PROBLEM DETAILS ::
Compute how many lines in the entries below include the string "distance". Only the number is wanted.

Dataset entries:
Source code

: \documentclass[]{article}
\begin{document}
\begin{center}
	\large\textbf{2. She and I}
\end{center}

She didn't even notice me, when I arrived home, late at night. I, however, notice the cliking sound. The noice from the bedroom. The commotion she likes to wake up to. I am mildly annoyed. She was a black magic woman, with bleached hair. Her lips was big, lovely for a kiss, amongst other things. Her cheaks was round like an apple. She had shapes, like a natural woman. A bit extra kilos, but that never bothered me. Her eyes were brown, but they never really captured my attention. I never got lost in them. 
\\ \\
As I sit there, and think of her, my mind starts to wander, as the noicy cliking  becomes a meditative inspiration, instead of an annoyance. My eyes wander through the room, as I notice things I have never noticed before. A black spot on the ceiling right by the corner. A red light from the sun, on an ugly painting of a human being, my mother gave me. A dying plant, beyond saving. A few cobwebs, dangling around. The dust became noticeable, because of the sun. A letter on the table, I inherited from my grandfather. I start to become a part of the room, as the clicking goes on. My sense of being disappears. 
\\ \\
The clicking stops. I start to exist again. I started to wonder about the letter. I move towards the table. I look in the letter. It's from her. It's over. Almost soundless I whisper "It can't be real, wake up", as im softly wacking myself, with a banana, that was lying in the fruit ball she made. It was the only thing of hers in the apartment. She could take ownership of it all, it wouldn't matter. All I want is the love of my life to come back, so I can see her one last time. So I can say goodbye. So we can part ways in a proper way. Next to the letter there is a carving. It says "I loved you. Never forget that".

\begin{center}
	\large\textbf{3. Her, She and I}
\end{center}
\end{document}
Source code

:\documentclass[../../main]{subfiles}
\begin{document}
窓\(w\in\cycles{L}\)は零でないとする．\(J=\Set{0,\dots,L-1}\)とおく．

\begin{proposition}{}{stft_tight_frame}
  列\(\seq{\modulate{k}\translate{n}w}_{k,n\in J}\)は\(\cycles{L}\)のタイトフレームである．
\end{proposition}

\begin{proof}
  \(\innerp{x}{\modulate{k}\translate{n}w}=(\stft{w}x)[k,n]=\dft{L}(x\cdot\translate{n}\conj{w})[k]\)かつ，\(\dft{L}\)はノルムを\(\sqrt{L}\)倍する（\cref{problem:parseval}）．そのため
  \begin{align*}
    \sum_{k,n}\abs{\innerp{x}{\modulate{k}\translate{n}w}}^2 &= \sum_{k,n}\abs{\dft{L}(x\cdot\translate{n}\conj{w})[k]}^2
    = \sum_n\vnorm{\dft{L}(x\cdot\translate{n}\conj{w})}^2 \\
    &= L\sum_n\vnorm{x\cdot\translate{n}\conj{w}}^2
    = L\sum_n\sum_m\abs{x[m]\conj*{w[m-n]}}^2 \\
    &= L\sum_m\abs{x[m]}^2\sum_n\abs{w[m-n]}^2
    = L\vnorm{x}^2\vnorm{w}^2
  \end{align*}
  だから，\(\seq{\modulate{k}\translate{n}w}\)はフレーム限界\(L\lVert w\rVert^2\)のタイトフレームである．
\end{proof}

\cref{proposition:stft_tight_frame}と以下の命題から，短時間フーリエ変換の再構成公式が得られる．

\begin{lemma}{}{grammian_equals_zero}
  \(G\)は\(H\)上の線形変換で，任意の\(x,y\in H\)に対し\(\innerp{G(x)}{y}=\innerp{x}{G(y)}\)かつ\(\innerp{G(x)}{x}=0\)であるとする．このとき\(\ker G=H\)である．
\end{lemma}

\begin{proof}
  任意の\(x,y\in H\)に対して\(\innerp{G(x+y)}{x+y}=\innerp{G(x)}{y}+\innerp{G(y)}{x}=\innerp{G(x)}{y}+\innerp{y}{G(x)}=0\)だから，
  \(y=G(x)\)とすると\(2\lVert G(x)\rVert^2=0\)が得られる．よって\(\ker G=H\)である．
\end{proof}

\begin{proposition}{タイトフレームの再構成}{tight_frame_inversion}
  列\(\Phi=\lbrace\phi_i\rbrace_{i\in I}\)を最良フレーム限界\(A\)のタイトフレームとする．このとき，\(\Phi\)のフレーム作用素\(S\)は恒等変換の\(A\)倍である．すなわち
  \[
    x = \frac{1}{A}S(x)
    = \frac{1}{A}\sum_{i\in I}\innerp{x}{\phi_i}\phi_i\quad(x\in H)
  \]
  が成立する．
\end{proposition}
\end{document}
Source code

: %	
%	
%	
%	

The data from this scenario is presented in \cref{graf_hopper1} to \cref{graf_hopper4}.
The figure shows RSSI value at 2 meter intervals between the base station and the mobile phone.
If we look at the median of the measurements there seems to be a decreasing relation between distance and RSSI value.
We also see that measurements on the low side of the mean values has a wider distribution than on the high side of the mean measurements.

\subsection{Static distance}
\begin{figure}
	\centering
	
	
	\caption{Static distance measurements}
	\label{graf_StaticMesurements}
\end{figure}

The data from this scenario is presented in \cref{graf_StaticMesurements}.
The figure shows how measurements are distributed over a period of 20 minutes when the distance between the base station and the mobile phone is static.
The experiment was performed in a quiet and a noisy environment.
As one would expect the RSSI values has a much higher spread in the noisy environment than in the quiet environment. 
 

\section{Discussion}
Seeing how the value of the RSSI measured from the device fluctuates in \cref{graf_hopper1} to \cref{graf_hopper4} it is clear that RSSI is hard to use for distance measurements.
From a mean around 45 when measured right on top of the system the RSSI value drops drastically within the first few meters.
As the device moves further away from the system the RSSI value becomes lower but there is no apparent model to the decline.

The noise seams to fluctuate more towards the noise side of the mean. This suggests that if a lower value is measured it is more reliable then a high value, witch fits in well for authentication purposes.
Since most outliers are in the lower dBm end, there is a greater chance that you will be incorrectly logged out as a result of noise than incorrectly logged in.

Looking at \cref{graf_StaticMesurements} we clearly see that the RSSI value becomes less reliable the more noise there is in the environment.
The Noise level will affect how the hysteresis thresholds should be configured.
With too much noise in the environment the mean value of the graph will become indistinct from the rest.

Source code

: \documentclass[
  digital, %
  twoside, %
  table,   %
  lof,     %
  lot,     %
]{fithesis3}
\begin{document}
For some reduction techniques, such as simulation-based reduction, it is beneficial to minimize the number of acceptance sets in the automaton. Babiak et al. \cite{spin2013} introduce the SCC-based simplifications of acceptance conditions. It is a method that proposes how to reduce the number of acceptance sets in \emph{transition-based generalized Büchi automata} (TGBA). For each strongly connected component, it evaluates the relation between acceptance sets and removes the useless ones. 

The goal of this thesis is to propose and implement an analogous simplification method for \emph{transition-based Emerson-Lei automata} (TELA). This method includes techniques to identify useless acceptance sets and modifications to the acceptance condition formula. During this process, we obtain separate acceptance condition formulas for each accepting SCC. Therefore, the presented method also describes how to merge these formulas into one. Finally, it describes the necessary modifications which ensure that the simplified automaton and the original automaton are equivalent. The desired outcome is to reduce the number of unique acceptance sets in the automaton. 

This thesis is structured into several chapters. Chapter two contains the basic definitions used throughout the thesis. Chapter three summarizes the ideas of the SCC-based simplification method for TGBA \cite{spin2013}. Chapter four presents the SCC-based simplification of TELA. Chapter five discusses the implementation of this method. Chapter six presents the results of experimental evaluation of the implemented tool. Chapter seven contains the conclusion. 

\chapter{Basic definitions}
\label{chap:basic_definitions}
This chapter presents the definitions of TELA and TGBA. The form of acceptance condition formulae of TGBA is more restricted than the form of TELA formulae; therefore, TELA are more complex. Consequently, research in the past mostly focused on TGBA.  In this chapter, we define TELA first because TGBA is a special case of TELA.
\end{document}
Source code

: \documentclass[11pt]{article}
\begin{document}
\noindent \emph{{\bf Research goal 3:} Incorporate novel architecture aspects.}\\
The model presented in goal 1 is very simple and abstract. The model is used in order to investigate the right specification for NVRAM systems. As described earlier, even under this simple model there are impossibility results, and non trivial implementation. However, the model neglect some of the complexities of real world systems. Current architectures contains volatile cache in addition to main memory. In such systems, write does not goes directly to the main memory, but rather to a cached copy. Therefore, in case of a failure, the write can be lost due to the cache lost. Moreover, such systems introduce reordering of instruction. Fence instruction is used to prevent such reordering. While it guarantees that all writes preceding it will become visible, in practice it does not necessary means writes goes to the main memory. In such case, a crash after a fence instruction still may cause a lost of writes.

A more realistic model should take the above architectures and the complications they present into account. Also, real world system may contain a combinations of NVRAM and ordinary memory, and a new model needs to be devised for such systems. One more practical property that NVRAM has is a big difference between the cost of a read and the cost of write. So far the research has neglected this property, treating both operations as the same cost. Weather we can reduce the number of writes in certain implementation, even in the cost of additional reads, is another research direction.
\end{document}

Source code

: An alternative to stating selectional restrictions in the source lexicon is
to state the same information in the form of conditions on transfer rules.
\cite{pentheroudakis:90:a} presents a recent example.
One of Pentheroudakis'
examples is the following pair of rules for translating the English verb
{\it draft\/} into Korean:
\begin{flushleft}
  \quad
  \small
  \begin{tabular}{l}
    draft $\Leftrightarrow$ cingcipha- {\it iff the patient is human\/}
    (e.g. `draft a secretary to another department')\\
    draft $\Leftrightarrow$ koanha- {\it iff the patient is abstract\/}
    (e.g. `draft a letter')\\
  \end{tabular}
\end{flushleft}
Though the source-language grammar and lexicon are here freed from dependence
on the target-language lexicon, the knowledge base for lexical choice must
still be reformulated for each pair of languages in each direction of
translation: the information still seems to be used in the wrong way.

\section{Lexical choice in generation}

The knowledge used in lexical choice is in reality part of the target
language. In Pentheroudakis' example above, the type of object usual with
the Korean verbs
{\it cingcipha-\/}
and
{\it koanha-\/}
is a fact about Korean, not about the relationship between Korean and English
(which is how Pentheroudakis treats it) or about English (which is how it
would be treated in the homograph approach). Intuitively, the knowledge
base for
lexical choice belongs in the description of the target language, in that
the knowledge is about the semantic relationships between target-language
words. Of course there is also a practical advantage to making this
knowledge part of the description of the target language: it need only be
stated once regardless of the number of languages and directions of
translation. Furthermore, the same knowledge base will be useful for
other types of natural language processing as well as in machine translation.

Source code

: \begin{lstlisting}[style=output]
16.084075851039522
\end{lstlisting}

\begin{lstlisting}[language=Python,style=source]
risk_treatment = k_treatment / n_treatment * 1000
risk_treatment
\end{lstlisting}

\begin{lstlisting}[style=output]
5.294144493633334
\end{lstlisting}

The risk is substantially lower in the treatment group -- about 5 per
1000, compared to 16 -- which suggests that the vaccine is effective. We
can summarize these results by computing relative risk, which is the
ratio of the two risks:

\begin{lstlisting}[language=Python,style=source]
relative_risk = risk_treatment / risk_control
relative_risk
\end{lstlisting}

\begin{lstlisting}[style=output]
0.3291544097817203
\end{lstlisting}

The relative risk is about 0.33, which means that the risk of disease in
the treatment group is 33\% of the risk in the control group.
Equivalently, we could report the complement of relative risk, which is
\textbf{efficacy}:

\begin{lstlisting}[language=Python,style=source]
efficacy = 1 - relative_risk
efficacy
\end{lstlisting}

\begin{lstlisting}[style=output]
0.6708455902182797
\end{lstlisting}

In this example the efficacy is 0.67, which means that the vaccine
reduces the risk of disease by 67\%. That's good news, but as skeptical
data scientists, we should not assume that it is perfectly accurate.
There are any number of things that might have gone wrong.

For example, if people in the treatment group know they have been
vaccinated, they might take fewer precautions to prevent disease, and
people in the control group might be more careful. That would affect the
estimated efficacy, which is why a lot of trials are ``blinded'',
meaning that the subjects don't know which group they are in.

EXERCISE SOLUTION ::
5